Demo AI Quoting System with Fine-tuning and Quantization

This article is not only a technical report of the demo AI quote system, but also include some thoughts on the rising AI Staff industry. This article can also represent my treasure memory for my internship experience.

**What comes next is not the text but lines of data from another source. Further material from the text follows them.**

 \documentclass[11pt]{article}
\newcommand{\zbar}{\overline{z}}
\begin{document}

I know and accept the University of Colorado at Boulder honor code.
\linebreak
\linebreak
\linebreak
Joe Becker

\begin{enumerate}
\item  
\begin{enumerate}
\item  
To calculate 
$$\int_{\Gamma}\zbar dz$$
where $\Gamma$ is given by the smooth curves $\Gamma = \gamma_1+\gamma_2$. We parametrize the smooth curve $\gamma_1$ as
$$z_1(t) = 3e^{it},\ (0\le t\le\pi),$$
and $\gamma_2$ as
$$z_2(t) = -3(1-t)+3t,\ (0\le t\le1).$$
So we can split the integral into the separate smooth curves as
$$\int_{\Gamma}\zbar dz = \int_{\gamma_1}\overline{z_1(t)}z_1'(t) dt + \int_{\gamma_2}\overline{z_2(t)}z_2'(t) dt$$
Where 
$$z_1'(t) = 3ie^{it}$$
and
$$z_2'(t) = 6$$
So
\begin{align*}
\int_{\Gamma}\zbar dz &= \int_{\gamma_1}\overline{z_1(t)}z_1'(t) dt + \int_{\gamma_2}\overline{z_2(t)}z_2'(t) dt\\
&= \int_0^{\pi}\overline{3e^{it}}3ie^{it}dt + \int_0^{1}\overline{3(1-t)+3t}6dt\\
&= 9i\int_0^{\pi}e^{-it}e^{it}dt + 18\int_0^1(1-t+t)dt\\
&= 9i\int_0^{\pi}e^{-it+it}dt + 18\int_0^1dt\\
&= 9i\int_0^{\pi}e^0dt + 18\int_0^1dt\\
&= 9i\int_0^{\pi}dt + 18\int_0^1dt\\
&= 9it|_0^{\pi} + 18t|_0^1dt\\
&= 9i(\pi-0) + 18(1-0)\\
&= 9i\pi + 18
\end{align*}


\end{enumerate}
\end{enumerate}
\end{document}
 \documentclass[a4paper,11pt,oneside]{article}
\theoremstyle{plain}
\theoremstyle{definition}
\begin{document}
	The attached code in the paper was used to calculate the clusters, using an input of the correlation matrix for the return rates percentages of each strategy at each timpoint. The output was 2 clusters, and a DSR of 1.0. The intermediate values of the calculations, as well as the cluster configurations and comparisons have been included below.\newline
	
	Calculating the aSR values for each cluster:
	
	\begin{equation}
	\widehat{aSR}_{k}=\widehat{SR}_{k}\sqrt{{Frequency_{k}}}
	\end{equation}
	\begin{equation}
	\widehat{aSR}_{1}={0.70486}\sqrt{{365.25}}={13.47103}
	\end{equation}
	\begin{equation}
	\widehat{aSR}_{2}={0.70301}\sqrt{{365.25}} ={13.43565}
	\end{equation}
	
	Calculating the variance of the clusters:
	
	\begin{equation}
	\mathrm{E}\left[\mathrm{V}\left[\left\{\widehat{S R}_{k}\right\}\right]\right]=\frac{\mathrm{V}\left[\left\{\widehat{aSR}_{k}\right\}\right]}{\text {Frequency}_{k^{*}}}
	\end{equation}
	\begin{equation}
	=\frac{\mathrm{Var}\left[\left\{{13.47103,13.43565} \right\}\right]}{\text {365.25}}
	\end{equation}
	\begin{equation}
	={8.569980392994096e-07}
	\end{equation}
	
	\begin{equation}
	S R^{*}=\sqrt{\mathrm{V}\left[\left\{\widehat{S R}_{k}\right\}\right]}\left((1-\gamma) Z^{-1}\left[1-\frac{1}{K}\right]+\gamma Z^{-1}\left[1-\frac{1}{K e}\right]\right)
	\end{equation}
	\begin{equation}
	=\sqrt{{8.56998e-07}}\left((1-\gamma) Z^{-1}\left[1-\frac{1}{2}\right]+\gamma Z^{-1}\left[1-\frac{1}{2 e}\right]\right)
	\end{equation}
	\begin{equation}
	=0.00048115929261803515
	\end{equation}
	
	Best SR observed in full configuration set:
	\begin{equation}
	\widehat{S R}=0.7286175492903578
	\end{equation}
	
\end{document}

Much thanks to CX for giving me, a freshman student who is still seeking knowledge, this opoortunity.

0) Context#

Company’s Goal: Applying “AI Staff” to manufacturing/distribution workflows
Use case: Parse customer quote Excels/Images/PDFs → normalized JSON → matching price database.
Why LLM vs rules: document variety, long‑tail fields, layout drift.

I normalize each line item into this compact schema used throughout this post:

{"index": "", "model": "", "voltage": "", "spec": "", "unit": "", "num": ""}

json

1) Model & Setup#

Base model: Qwen3-4B-Instruct-2507 ↗
Hardware: RTX 4090, i9-14900K
Framwork: LLaMA-Factory ↗, Llama.cpp ↗
Approach: LoRA, GGUF (4-bit quant)

2) Data Processing & Formatting#

Source:

Thanks for my amazing collegues, I was provided by excel sheets that are already labelled in a great quality.

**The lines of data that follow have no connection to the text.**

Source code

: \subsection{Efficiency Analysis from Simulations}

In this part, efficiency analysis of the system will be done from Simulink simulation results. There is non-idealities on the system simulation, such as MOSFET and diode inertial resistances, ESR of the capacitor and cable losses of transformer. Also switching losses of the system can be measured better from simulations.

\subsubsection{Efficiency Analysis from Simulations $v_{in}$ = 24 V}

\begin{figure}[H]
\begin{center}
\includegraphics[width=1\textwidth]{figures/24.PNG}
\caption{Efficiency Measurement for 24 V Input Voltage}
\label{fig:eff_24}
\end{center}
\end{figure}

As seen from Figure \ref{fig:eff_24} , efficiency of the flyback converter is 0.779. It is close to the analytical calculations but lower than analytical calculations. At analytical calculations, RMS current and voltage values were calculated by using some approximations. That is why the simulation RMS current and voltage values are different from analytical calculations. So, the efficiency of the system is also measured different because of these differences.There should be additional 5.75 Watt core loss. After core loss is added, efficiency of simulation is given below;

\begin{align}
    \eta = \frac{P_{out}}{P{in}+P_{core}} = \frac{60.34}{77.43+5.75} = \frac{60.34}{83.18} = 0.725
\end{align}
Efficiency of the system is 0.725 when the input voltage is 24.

I do not publish any company data. All examples here are redacted; I only show a 5‑line preview screenshot for illustration. The full dataset is private.

Why only Excel in v1#

Although the company handles PDFs/images/Excels, this demo focuses on Excel quotes only. Future work: OCR pipeline → the same JSON schema.

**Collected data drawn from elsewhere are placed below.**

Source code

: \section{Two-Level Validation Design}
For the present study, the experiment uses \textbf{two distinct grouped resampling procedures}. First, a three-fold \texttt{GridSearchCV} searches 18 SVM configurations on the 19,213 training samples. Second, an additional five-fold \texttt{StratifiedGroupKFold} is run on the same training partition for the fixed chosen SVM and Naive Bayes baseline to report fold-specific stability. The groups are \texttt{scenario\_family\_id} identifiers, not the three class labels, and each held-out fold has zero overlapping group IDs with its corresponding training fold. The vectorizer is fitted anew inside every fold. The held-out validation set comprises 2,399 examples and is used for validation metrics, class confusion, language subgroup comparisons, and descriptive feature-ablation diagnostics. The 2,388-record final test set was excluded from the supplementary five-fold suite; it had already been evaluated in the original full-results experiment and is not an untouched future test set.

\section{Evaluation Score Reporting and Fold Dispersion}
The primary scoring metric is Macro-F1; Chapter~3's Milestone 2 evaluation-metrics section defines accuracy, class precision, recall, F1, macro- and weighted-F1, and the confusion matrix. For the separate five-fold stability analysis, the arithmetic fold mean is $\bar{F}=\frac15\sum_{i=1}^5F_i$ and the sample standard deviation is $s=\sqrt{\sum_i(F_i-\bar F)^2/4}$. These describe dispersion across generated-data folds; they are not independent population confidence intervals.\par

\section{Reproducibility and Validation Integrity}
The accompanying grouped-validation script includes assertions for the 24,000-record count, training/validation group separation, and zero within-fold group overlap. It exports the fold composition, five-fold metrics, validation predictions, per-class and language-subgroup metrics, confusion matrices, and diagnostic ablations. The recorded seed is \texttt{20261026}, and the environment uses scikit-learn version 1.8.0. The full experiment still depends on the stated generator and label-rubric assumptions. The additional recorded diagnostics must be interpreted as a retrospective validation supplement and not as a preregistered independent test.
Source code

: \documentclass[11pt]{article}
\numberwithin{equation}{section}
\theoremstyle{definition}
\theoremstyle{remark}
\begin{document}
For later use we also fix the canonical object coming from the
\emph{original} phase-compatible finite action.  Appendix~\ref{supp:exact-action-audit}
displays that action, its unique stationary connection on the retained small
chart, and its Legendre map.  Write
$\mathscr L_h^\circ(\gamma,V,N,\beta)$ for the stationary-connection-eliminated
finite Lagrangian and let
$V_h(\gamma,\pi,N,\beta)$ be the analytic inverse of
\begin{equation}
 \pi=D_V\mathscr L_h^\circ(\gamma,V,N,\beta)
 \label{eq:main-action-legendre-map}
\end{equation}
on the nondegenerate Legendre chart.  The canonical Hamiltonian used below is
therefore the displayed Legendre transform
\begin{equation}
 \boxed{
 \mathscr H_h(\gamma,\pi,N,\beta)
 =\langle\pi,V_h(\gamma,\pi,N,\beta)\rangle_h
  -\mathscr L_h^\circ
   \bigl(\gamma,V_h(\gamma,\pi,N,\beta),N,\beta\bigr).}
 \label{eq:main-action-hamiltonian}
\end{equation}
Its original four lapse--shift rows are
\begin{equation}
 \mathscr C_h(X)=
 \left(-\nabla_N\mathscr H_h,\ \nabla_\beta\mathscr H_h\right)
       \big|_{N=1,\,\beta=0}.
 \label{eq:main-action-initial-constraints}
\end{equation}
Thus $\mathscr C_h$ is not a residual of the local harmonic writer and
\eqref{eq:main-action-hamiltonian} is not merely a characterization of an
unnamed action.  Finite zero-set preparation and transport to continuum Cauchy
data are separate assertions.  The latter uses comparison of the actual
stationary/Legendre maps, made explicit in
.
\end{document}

序号	物料编码	货物（功能规格）描述	单位	数量	单价（元）	税率（%）	单价（元）	CX-型号	CX-电压	CX-规格	CX-单位	CX-数量
1	500135730	低压电力电缆,ERF,铜,300,1芯,ZC,无铠装,普通	千米	1	251885.1	13%	284630.16	ZC-ERF	0.6/1kV	1*300	m	1000
2	500109714	低压电力电缆,VV,铜,35/16,3+1芯,ZC,22,普通	千米	1	90639.79	13%	102422.96	ZC-VV22	0.6/1kV	335+116	m	1000
3	500109080	低压电力电缆,YJLV,铝,120,4芯,ZC,22,普通	千米	1	52033.58	13%	58797.95	ZC-YJLV22	0.6/1kV	4*120	m	1000
4	500132449	低压电力电缆,YJLV,铝,120,4芯,ZC,无铠装,普通	千米	1	44103.17	13%	49836.58	ZC-YJLV	0.6/1kV	4*120	m	1000
5	500015270	低压电力电缆,YJLV,铝,120,4芯,不阻燃,22,普通	千米	1	51573.13	13%	58277.64	YJLV22	0.6/1kV	4*120	m	1000

Processing & formatting:

As I use Llama-Factory as my fine-tuning framework, it is necessary to convert the dataset to a jsonl file in Alpaca format for supervised fine-tuning. A formal Alpaca json typically contain four components, which are instruction (prompt), input (context), output (desired response), and system (system prompt). For details, please refer to LLM dataset formats ↗ in Llama-Factory.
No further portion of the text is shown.